Pelajaran pertama, kata Cak Imin sapaan akrab H Abdul Muhaimin Iskandar, betapa pentingnya menjaga dan menyimpan arsip secara baik dan rapi. Sebab, sampai kini keberadaan Supersemar tidak diketahui pasti.

"Ini kan artinya kita sangat lemah dan tertinggal dalam kerapian sistem administrasi pemerintahan kita. Mosok surat penting hilang?," katanya.

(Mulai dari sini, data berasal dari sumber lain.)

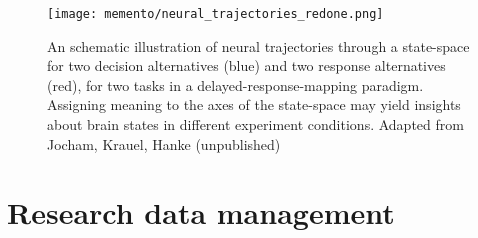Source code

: 


\begin{figure}
	\centering
	\texttt{[image: memento/neural\_trajectories\_redone.png]}
	\caption[Neural trajectories through state-spaces]{An schematic illustration of neural trajectories through a state-space for two decision alternatives (blue) and two response alternatives (red), for two tasks in a delayed-response-mapping paradigm. Assigning meaning to the axes of the state-space may yield insights about brain states in different experiment conditions. Adapted from Jocham, Krauel, Hanke (unpublished)}
	\label{fig:trajectories}
\end{figure}






\section{Research data management}
\label{chap:k1-rdm}

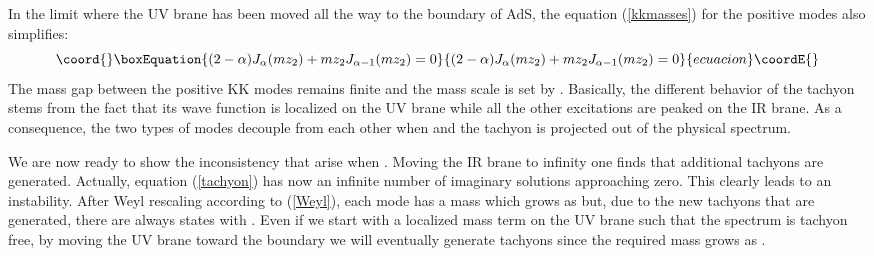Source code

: \documentclass[a4paper,12pt,dvips]{article}
\begin{document}
In the limit where the UV brane has been moved all the way to the
boundary of AdS, the equation (\ref{kkmasses})  for the positive
modes also simplifies:
\begin{equation}\coord{}\boxEquation{
(2-\alpha)J_\alpha(m z_2)+m z_2 J_{\alpha-1}(m z_2)=0
}{
(2-\alpha)J_\alpha(m z_2)+m z_2 J_{\alpha-1}(m z_2)=0
}{ecuacion}\coordE{}\end{equation}
The mass gap between the positive KK modes remains finite and the
mass scale is set by \coordHE{}. Basically, the different behavior of
the tachyon stems from the fact that its wave function is
localized on the UV brane while all the other excitations are
peaked on the IR brane. As a consequence, the two types of modes
decouple from each other when \coordHE{} and the tachyon is
projected out of the physical spectrum.

We are  now ready to show the inconsistency that arise when \coordHE{}. Moving the IR brane to infinity one finds that additional
tachyons are generated. Actually, equation (\ref{tachyon}) has now
an infinite number of imaginary solutions approaching zero. This
clearly leads to an instability. After Weyl rescaling according to
(\ref{Weyl}), each mode has a mass which grows as \coordHE{} but, due
to the new tachyons that are generated, there are always states
with \coordHE{}. Even if we start with a localized mass term
on the UV brane such that the spectrum is tachyon free, by moving
the UV brane toward the boundary we will eventually generate
tachyons since the required mass grows as \coordHE{}.
\end{document}
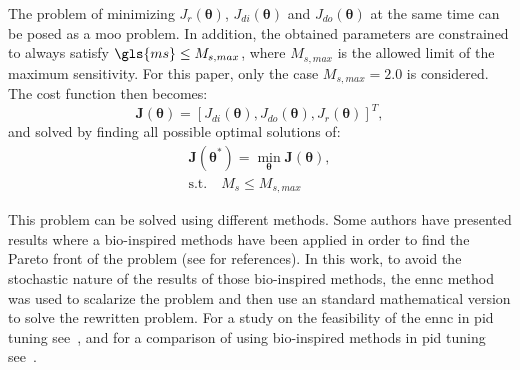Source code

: \begin{refsection}
The problem of minimizing $J_r(\bm{\theta})$, $J_{di}(\bm{\theta})$ and $J_{do}(\bm{\theta})$ at the same time can be posed as a \gls{moo} problem. In addition, the obtained parameters are constrained to always satisfy  $\gls{ms} \leq M_{s,max}$, where $M_{s,max}$ is the allowed limit of the maximum sensitivity. For this paper, only the case $M_{s,max} = 2.0$ is considered. The cost function then becomes:
%
\begin{equation}  %
\textbf{J}(\bm{\theta})=\left[J_{di}(\bm{\theta}), J_{do}(\bm{\theta}), J_{r}(\bm{\theta})\right]^T,
\label{J}
\end{equation}
%
and solved by finding all possible optimal solutions of:
%
\begin{equation}  %
\begin{gathered}
\textbf{J}(\bm{\theta}^*) = \min_{\bm{\theta}} \textbf{J}(\bm{\theta}),\\
\text{s.t.} \quad  M_s \leq M_{s,max}
\end{gathered}
\label{probmoo}
\end{equation}

This problem can be solved using different methods. Some authors have presented results where a bio-inspired methods have been applied in order to find the Pareto front of the problem (see for \cite{Sayed2012, Reynoso-Meza2012, Reynoso-Meza2012b, Chiha2012} references). In this work, to avoid the stochastic nature of the results of those bio-inspired methods, the \gls{ennc} method was used to scalarize the problem and then use an standard mathematical version to solve the rewritten problem. For a study on the feasibility of the \gls{ennc} in \gls{pid} tuning see~\textcite{Contreras-Leiva2016}, and for a comparison of using bio-inspired methods in \gls{pid} tuning see~\textcite{Cespedes2016}.
\printbibliography
\end{refsection}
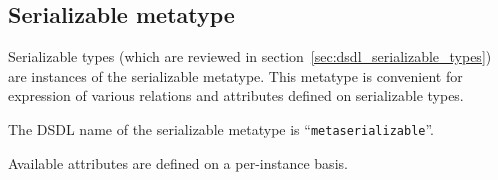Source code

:\subsection{Serializable metatype}\label{sec:dsdl_metaserializable}

Serializable types (which are reviewed in section~\ref{sec:dsdl_serializable_types})
are instances of the serializable metatype.
This metatype is convenient for expression of various relations and attributes defined on serializable types.

The DSDL name of the serializable metatype is ``\verb|metaserializable|''.

Available attributes are defined on a per-instance basis.
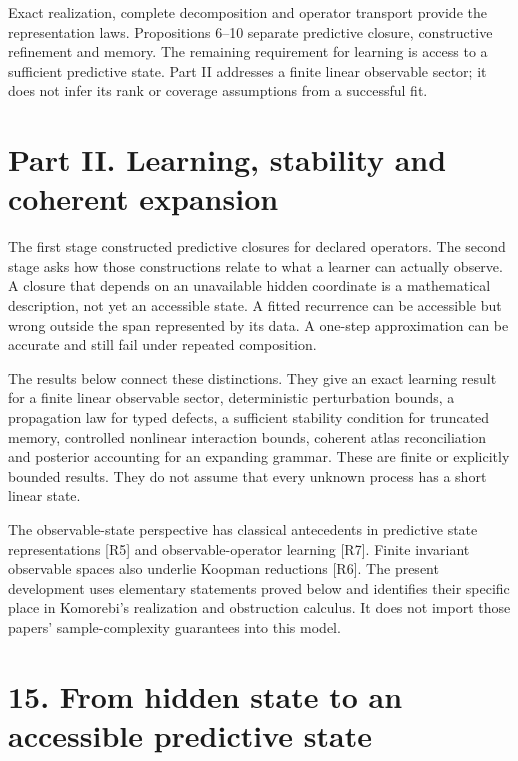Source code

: \documentclass[11pt,letterpaper]{article}
\begin{document}
Exact realization, complete decomposition and operator transport provide
the representation laws. Propositions 6--10 separate predictive closure,
constructive refinement and memory. The remaining requirement for
learning is access to a sufficient predictive state. Part II addresses a
finite linear observable sector; it does not infer its rank or coverage
assumptions from a successful fit.

\newpage

\section{Part II. Learning, stability and coherent
expansion}\label{part-ii.-learning-stability-and-coherent-expansion}

The first stage constructed predictive closures for declared operators.
The second stage asks how those constructions relate to what a learner
can actually observe. A closure that depends on an unavailable hidden
coordinate is a mathematical description, not yet an accessible state. A
fitted recurrence can be accessible but wrong outside the span
represented by its data. A one-step approximation can be accurate and
still fail under repeated composition.

The results below connect these distinctions. They give an exact
learning result for a finite linear observable sector, deterministic
perturbation bounds, a propagation law for typed defects, a sufficient
stability condition for truncated memory, controlled nonlinear
interaction bounds, coherent atlas reconciliation and posterior
accounting for an expanding grammar. These are finite or explicitly
bounded results. They do not assume that every unknown process has a
short linear state.

The observable-state perspective has classical antecedents in predictive
state representations {[}R5{]} and observable-operator learning
{[}R7{]}. Finite invariant observable spaces also underlie Koopman
reductions {[}R6{]}. The present development uses elementary statements
proved below and identifies their specific place in Komorebi's
realization and obstruction calculus. It does not import those papers'
sample-complexity guarantees into this model.

\section{15. From hidden state to an accessible predictive
state}\label{from-hidden-state-to-an-accessible-predictive-state}
\end{document}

Kedua, ujar Cak Imin, harusnya penerima Supersemat bertanggung jawab atas keberadaan surat penting tersebut. "Hanya orang yang bersangkutan yang menerima sebuah surat, dokumen, yang bertanggung jawab atas keberadaan benda-benda itu. KTP, SIM, akte kelahiran, paspor dan ijazah atas nama kita sendiri, ya kita sendiri yang bertanggung jawab keselamatan dan keberadaannya," katanya.

Ia mengingatkan, siapa saja warga negara Indonesia (WNI) yang menyembunyikan dan menyimpan arsip negara seperti Supersemar bisa dihukum maksimum 10 thn sesuai Undang-undang (UU) Kearsipan 1971.

"Supersemar secara tektual tak memuat pengalihan kekuasaan, tapi justru dimitoskan sebagai lisensi konstitusional untuk mengambil kekuasaan," kata Cak Imin.

Pada akhirnya, kata Cak Imin, bangsa ini mengetahui bahwa pengalihan kekuasaan akibat Supersemar menjadi peralihan kekuasaan yang berdarah dan memakan korban nyawa ribuan.

"Jangan lagi ada pengalihan kepemimpinan nasional yang berdarah-darah. Cukup tahun 1966 dan 1998 yang menyedihkan," ujarnya.

Cak Imin bersyukur saat ini Indonesia memiliki sistem kepemimpinan yang baik. Dimana peralihan kepemimpinan dari era Presiden Habibie ke Presiden Gus Dur berjalan mulus. Begitu juga era Presiden Susilo Bambang Yudhoyono (SBY) kepada Presiden Joko Widodo (Jokowi).

"Alhamdulillah, kita kini punya sistem kepemimpinan yg baik. Dari Pak Habibie ke Gus Dur, dari Pak Susilo Bambang Yudhoyono ke Pak Jokowi. sama sekali gak gaduh!," tegasnya.

Makanya, tegas Cak Imin, jangan ada lagi Supersemar dalam sejarah bangsa Indonesia. Untuk itu pemberian kewenangan dan masa berlaku tugasnya harus diperjelas.

"Makanya, jangan ada Supersemar lagi dalam sejarah kita. Harus jelas yg diperintahkan, kewenangan yang diberikan dan masa berlaku tugasnya," tutup Cak Imin.